▶ **Activity**:
State the number of lines in the following material that contain the string "flux", and nothing else.

▶ **Materials provided**:

————————

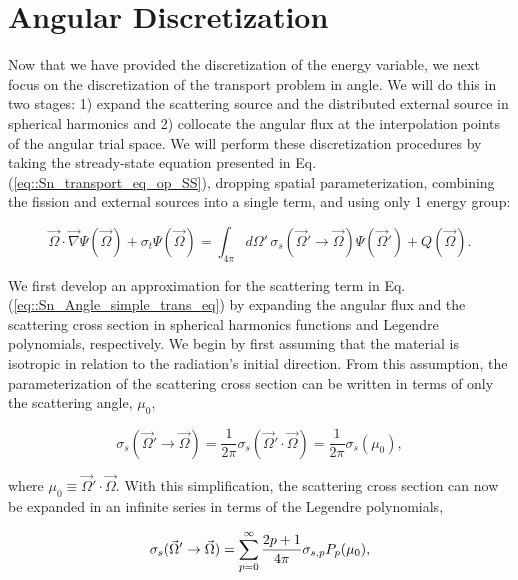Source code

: \section{Angular Discretization}
\label{sec::Sn_Angle}

Now that we have provided the discretization of the energy variable, we next focus on the discretization of the transport problem in angle. We will do this in two stages: 1) expand the scattering source and the distributed external source in spherical harmonics and 2) collocate the angular flux at the interpolation points of the angular trial space. We will perform these discretization procedures by taking the stready-state equation presented in Eq. (\ref{eq::Sn_transport_eq_op_SS}), dropping spatial parameterization, combining the fission and external sources into a single term, and using only 1 energy group:

\begin{equation}
\label{eq::Sn_Angle_simple_trans_eq}
\vec{\Omega} \cdot \vec{\nabla} \Psi (\vec{\Omega}) + \sigma_t \Psi (\vec{\Omega}) = \int_{4 \pi}  d\Omega' \, \sigma_s ( \vec{\Omega}' \rightarrow \vec{\Omega}) \Psi (\vec{\Omega}') + Q  (\vec{\Omega}) .
\end{equation}

We first develop an approximation for the scattering term in Eq. (\ref{eq::Sn_Angle_simple_trans_eq}) by expanding the angular flux and the scattering cross section in spherical harmonics functions and Legendre polynomials, respectively. We begin by first assuming that the material is isotropic in relation to the radiation's initial direction. From this assumption, the parameterization of the scattering cross section can be written in terms of only the scattering angle, $\mu_0$,

\begin{equation}
\label{eq::Sn_scatt_xs}
\sigma_s ( \vec{\Omega}' \rightarrow \vec{\Omega}) = \frac{1}{2 \pi} \sigma_s ( \vec{\Omega}' \cdot \vec{\Omega}) = \frac{1}{2 \pi} \sigma_s ( \mu_0) , 
\end{equation}

\noindent where $\mu_0 \equiv  \vec{\Omega}' \cdot \vec{\Omega}$. With this simplification, the scattering cross section can now be expanded in an infinite series in terms of the Legendre polynomials,

\begin{equation}
\label{eq::Sn_scatt_xs_legendre}
\sigma_s ( \vec{\Omega}' \rightarrow \vec{\Omega}) = \sum\displaylimits_{p=0}^{\infty} \frac{2p + 1}{4 \pi}  \sigma_{s,p} P_p ( \mu_0) , 
\end{equation}

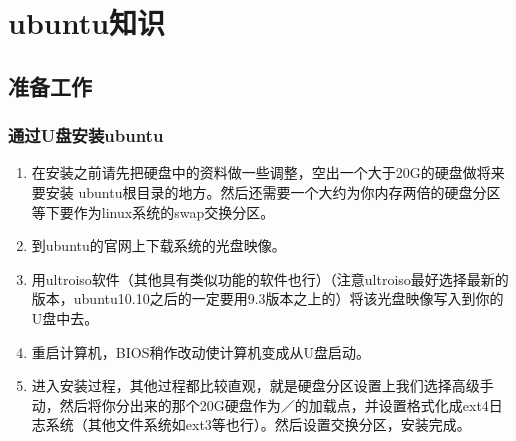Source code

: \part{ubuntu知识}
\chapter{准备工作}
\section{通过U盘安装ubuntu}
\begin{enumerate}
\item  在安装之前请先把硬盘中的资料做一些调整，空出一个大于20G的硬盘做将来要安装 ubuntu根目录的地方。然后还需要一个大约为你内存两倍的硬盘分区等下要作为linux系统的swap交换分区。
\item 到ubuntu的官网上下载系统的光盘映像。
\item 用ultroiso软件（其他具有类似功能的软件也行）（注意ultroiso最好选择最新的版本，ubuntu10.10之后的一定要用9.3版本之上的）将该光盘映像写入到你的U盘中去。
\item 重启计算机，BIOS稍作改动使计算机变成从U盘启动。
\item 进入安装过程，其他过程都比较直观，就是硬盘分区设置上我们选择高级手动，然后将你分出来的那个20G硬盘作为／的加载点，并设置格式化成ext4日志系统（其他文件系统如ext3等也行）。然后设置交换分区，安装完成。
\end{enumerate}


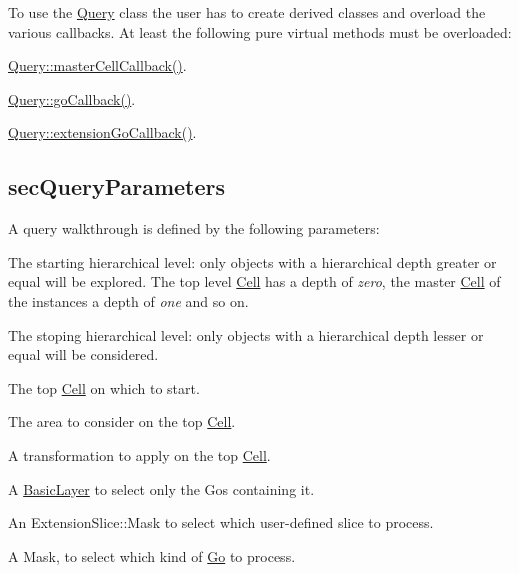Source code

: To use the \mbox{\hyperlink{classHurricane_1_1Query}{Query}} class the user has to create derived classes and overload the various callbacks. At least the following pure virtual methods must be overloaded\+:
\begin{DoxyItemize}
\item \mbox{\hyperlink{classHurricane_1_1Query_abaf97e93c7fa96469adf64f7865938b4}{Query\+::master\+Cell\+Callback()}}.
\item \mbox{\hyperlink{classHurricane_1_1Query_a59007148bd0afa0405801f341e7e4139}{Query\+::go\+Callback()}}.
\item \mbox{\hyperlink{classHurricane_1_1Query_a75b87e969b64caaf24ec058c0d2dfa68}{Query\+::extension\+Go\+Callback()}}.
\end{DoxyItemize}\hypertarget{classHurricane_1_1Query_secQueryParameters}{}\subsection{sec\+Query\+Parameters}\label{classHurricane_1_1Query_secQueryParameters}
A query walkthrough is defined by the following parameters\+:
\begin{DoxyItemize}
\item The starting hierarchical level\+: only objects with a hierarchical depth greater or equal will be explored. The top level \mbox{\hyperlink{classHurricane_1_1Cell}{Cell}} has a depth of {\itshape zero}, the master \mbox{\hyperlink{classHurricane_1_1Cell}{Cell}} of the instances a depth of {\itshape one} and so on.
\item The stoping hierarchical level\+: only objects with a hierarchical depth lesser or equal will be considered.
\item The top \mbox{\hyperlink{classHurricane_1_1Cell}{Cell}} on which to start.
\item The area to consider on the top \mbox{\hyperlink{classHurricane_1_1Cell}{Cell}}.
\item A transformation to apply on the top \mbox{\hyperlink{classHurricane_1_1Cell}{Cell}}.
\item A \mbox{\hyperlink{classHurricane_1_1BasicLayer}{Basic\+Layer}} to select only the Gos containing it.
\item An Extension\+Slice\+::\+Mask to select which user-\/defined slice to process.
\item A Mask, to select which kind of \mbox{\hyperlink{classHurricane_1_1Go}{Go}} to process. 
\end{DoxyItemize}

————————

▶ **Worked solution**:
2